Nanoparticles are used in various fields such as chemistry, medicine, the environment, and information and communication. With the increasing use of engineered nanomaterials, exposure to nanoparticles is expected to increase in the workplace and the environmental media. However, while nanotechnology industries are expanding, research on the exposure assessment of nanomaterials to humans and the environment is only at a beginning stage. Especially, if nanoparticles with a size of 100 nm or less that are contained in nano-products are released unintentionally, they may pose potential risks to the human body through breathing or skin exposure. Therefore, in this work, the possibility of potential exposure of nanoparticles moving from the laboratory to the office was confirmed, and nanoparticle safety guidelines are proposed.
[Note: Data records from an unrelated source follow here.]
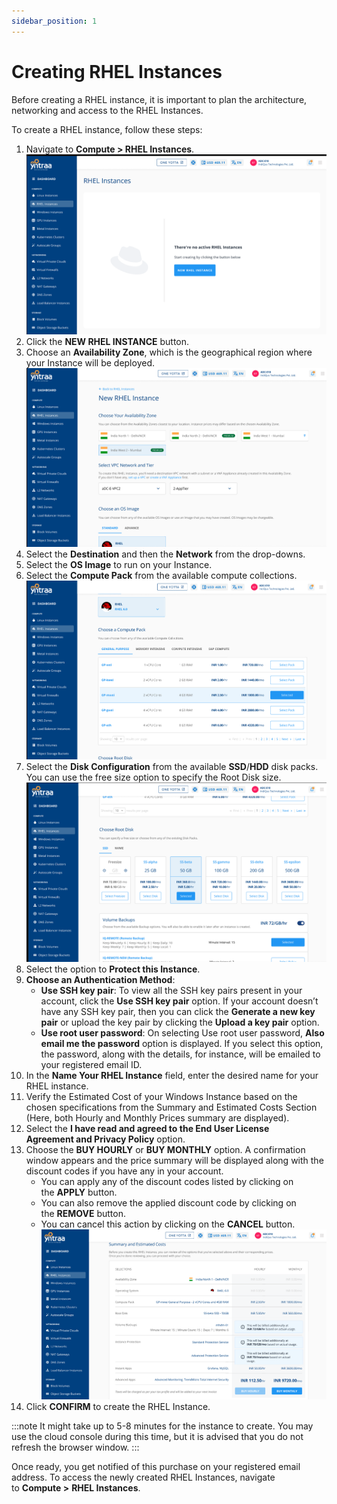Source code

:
```yaml
---
sidebar_position: 1
---
```

# Creating RHEL Instances
Before creating a RHEL instance, it is important to plan the architecture, networking and access to the RHEL Instances. 

To create a RHEL instance, follow these steps:

1. Navigate to **Compute > RHEL Instances**.
![rhelinstance](img/rhelinstance.png)
2. Click the **NEW RHEL INSTANCE** button. 
3. Choose an **Availability Zone**, which is the geographical region where your Instance will be deployed. 
![rhelzone](img/rhelzone.png)
4. Select the **Destination** and then the **Network** from the drop-downs.
5. Select the **OS Image** to run on your Instance.
6. Select the **Compute Pack** from the available compute collections.
![computerhel](img/computerhel.png)
7. Select the **Disk Configuration** from the available **SSD**/**HDD** disk packs. You can use the free size option to specify the Root Disk size.
![rootdiskrhel](img/rootdiskrhel.png)
8. Select the option to **Protect this Instance**.
9. **Choose an Authentication Method**: 
    - **Use SSH key pair**: To view all the SSH key pairs present in your account, click the **Use SSH key pair** option. If your account doesn’t have any SSH key pair, then you can click the **Generate a new key pair** or upload the key pair by clicking the **Upload a key pair** option. 
    - **Use root user password**: On selecting Use root user password, **Also email me the password** option is displayed. If you select this option, the password, along with the details, for instance, will be emailed to your registered email ID.
10. In the **Name Your RHEL Instance** field, enter the desired name for your RHEL instance.
11. Verify the Estimated Cost of your Windows Instance based on the chosen specifications from the Summary and Estimated Costs Section (Here, both Hourly and Monthly Prices summary are displayed).
12.  Select the **I have read and agreed to the End User License Agreement and Privacy Policy** option.
13. Choose the **BUY HOURLY** or **BUY MONTHLY** option. A confirmation window appears and the price summary will be displayed along with the discount codes if you have any in your account. 
    - You can apply any of the discount codes listed by clicking on the **APPLY** button. 
    - You can also remove the applied discount code by clicking on the **REMOVE** button. 
    - You can cancel this action by clicking on the **CANCEL** button.
    ![costrhel](img/costrhel.png)
14. Click **CONFIRM** to create the RHEL Instance.

:::note
It might take up to 5-8 minutes for the instance to create. You may use the cloud console during this time, but it is advised that you do not refresh the browser window.
:::

Once ready, you get notified of this purchase on your registered email address. To access the newly created RHEL Instances, navigate to **Compute >** **RHEL Instances**.




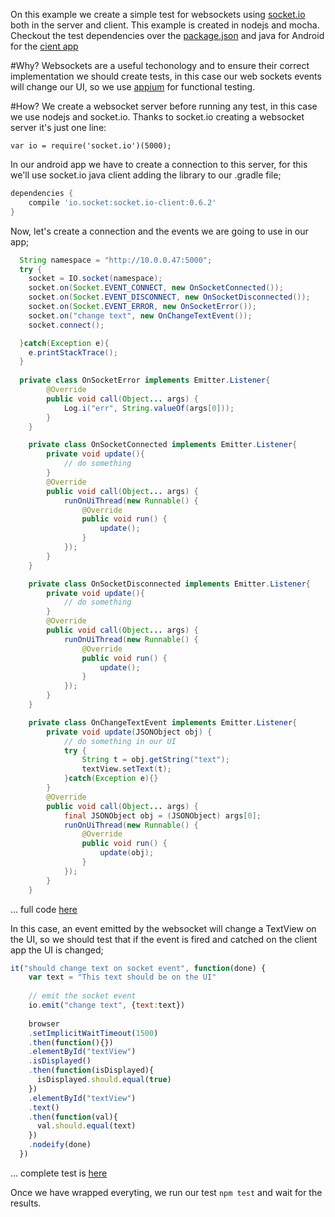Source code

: On this example we create a simple test for websockets using [socket.io](http://socket.io/) both in the server and client. This example is created in nodejs and mocha. Checkout the test dependencies over the [package.json](https://github.com/Urucas/AppiumTests/blob/master/socketio/package.json) and java for Android for the [cient app](https://github.com/Urucas/AppiumTests/tree/master/android-app/AppiumTests)

#Why?
Websockets are a useful techonology and to ensure their correct implementation we should create tests, in this case our web sockets events will change our UI, so we use [appium](appium.io) for functional testing. 

#How?
We create a websocket server before running any test, in this case we use nodejs and socket.io. Thanks to socket.io creating a websocket server it's just one line: 
```nodejs
var io = require('socket.io')(5000);
```

In our android app we have to create a connection to this server, for this we'll use socket.io java client adding the library to our .gradle file;

```gradle
dependencies {
    compile 'io.socket:socket.io-client:0.6.2'
}
```

Now, let's create a connection and the events we are going to use in our app;
```java
  String namespace = "http://10.0.0.47:5000";
  try {
    socket = IO.socket(namespace);
    socket.on(Socket.EVENT_CONNECT, new OnSocketConnected());
    socket.on(Socket.EVENT_DISCONNECT, new OnSocketDisconnected());
    socket.on(Socket.EVENT_ERROR, new OnSocketError());
    socket.on("change text", new OnChangeTextEvent());
    socket.connect();

  }catch(Exception e){
    e.printStackTrace();
  }
  
  private class OnSocketError implements Emitter.Listener{
        @Override
        public void call(Object... args) {
            Log.i("err", String.valueOf(args[0]));
        }
    }

    private class OnSocketConnected implements Emitter.Listener{
        private void update(){
            // do something
        }
        @Override
        public void call(Object... args) {
            runOnUiThread(new Runnable() {
                @Override
                public void run() {
                    update();
                }
            });
        }
    }

    private class OnSocketDisconnected implements Emitter.Listener{
        private void update(){
            // do something
        }
        @Override
        public void call(Object... args) {
            runOnUiThread(new Runnable() {
                @Override
                public void run() {
                    update();
                }
            });
        }
    }

    private class OnChangeTextEvent implements Emitter.Listener{
        private void update(JSONObject obj) {
            // do something in our UI
            try {
                String t = obj.getString("text");
                textView.setText(t);
            }catch(Exception e){}
        }
        @Override
        public void call(Object... args) {
            final JSONObject obj = (JSONObject) args[0];
            runOnUiThread(new Runnable() {
                @Override
                public void run() {
                    update(obj);
                }
            });
        }
    }
```
... full code [here](https://github.com/Urucas/AppiumTests/blob/master/android-app/AppiumTests/app/src/main/java/com/urucas/appiumtests/activities/SocketIOActivity.java)

In this case, an event emitted by the websocket will change a TextView on the UI, so we should test that if the event is fired and catched on the client app the UI is changed;

```javascript
it("should change text on socket event", function(done) {
    var text = "This text should be on the UI"
    
    // emit the socket event 
    io.emit("change text", {text:text})
    
    browser
    .setImplicitWaitTimeout(1500)
    .then(function(){})
    .elementById("textView")
    .isDisplayed()
    .then(function(isDisplayed){
      isDisplayed.should.equal(true)
    })
    .elementById("textView")
    .text()
    .then(function(val){
      val.should.equal(text)
    })
    .nodeify(done)
  })
  ```
... complete test is [here](https://github.com/Urucas/AppiumTests/blob/master/socketio/tests/test.js)

Once we have wrapped everyting, we run our test ```npm test``` and wait for the results. 
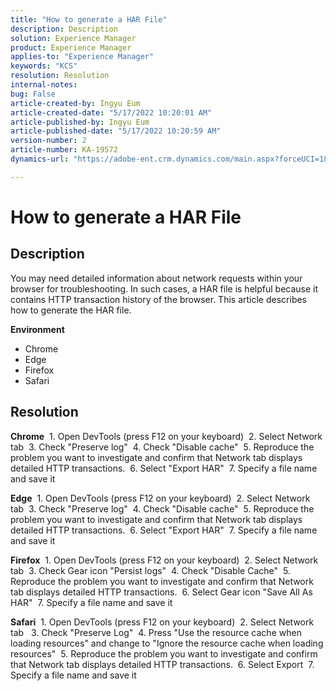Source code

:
 ```yaml
---
title: "How to generate a HAR File"
description: Description
solution: Experience Manager
product: Experience Manager
applies-to: "Experience Manager"
keywords: "KCS"
resolution: Resolution
internal-notes: 
bug: False
article-created-by: Ingyu Eum
article-created-date: "5/17/2022 10:20:01 AM"
article-published-by: Ingyu Eum
article-published-date: "5/17/2022 10:20:59 AM"
version-number: 2
article-number: KA-19572
dynamics-url: "https://adobe-ent.crm.dynamics.com/main.aspx?forceUCI=1&pagetype=entityrecord&etn=knowledgearticle&id=6e1ab6e6-cad5-ec11-a7b5-000d3a3ade0f"

---
```

# How to generate a HAR File

## Description


You may need detailed information about network requests within your browser for troubleshooting. In such cases, a HAR file is helpful because it contains HTTP transaction history of the browser. This article describes how to generate the HAR file.

<b>Environment</b>
 - Chrome
 - Edge
 - Firefox
 - Safari


## Resolution


<b>Chrome</b>
  1. Open DevTools (press F12 on your keyboard)
  2. Select Network tab
  3. Check "Preserve log"
  4. Check "Disable cache"
  5. Reproduce the problem you want to investigate and confirm that Network tab displays detailed HTTP transactions.
  6. Select "Export HAR"
  7. Specify a file name and save it

<b>Edge</b>
  1. Open DevTools (press F12 on your keyboard)
  2. Select Network tab
  3. Check "Preserve log"
  4. Check "Disable cache"
  5. Reproduce the problem you want to investigate and confirm that Network tab displays detailed HTTP transactions.
  6. Select "Export HAR"
  7. Specify a file name and save it

<b>Firefox</b>
  1. Open DevTools (press F12 on your keyboard)
  2. Select Network tab
  3. Check Gear icon  "Persist logs"
  4. Check "Disable Cache"
  5. Reproduce the problem you want to investigate and confirm that Network tab displays detailed HTTP transactions.
  6. Select Gear icon  "Save All As HAR"
  7. Specify a file name and save it

<b>Safari</b>
  1. Open DevTools (press F12 on your keyboard)
  2. Select Network tab 
  3. Check "Preserve Log"
  4. Press "Use the resource cache when loading resources" and change to "Ignore the resource cache when loading resources"
  5. Reproduce the problem you want to investigate and confirm that Network tab displays detailed HTTP transactions.
  6. Select Export
  7. Specify a file name and save it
A nano-collector was used to detect nanoparticles in the atmosphere, and through use of a scanning mobility particle sizer it was found that nanoparticle concentrations in the laboratory and the office tended to be similar. On the assumption that nanoparticles attached to a lab-coat move out of the laboratory, a lab-coat to which nanocarbon black was attached was shaken and the concentration of the remaining particles on the lab-coat determined. The results confirmed that sufficient amounts of nanoparticles attached to the lab-coat could move from the laboratory to the office along the path of a researcher; thus, safety guidelines for the handling of lab-coat nanoparticles are required.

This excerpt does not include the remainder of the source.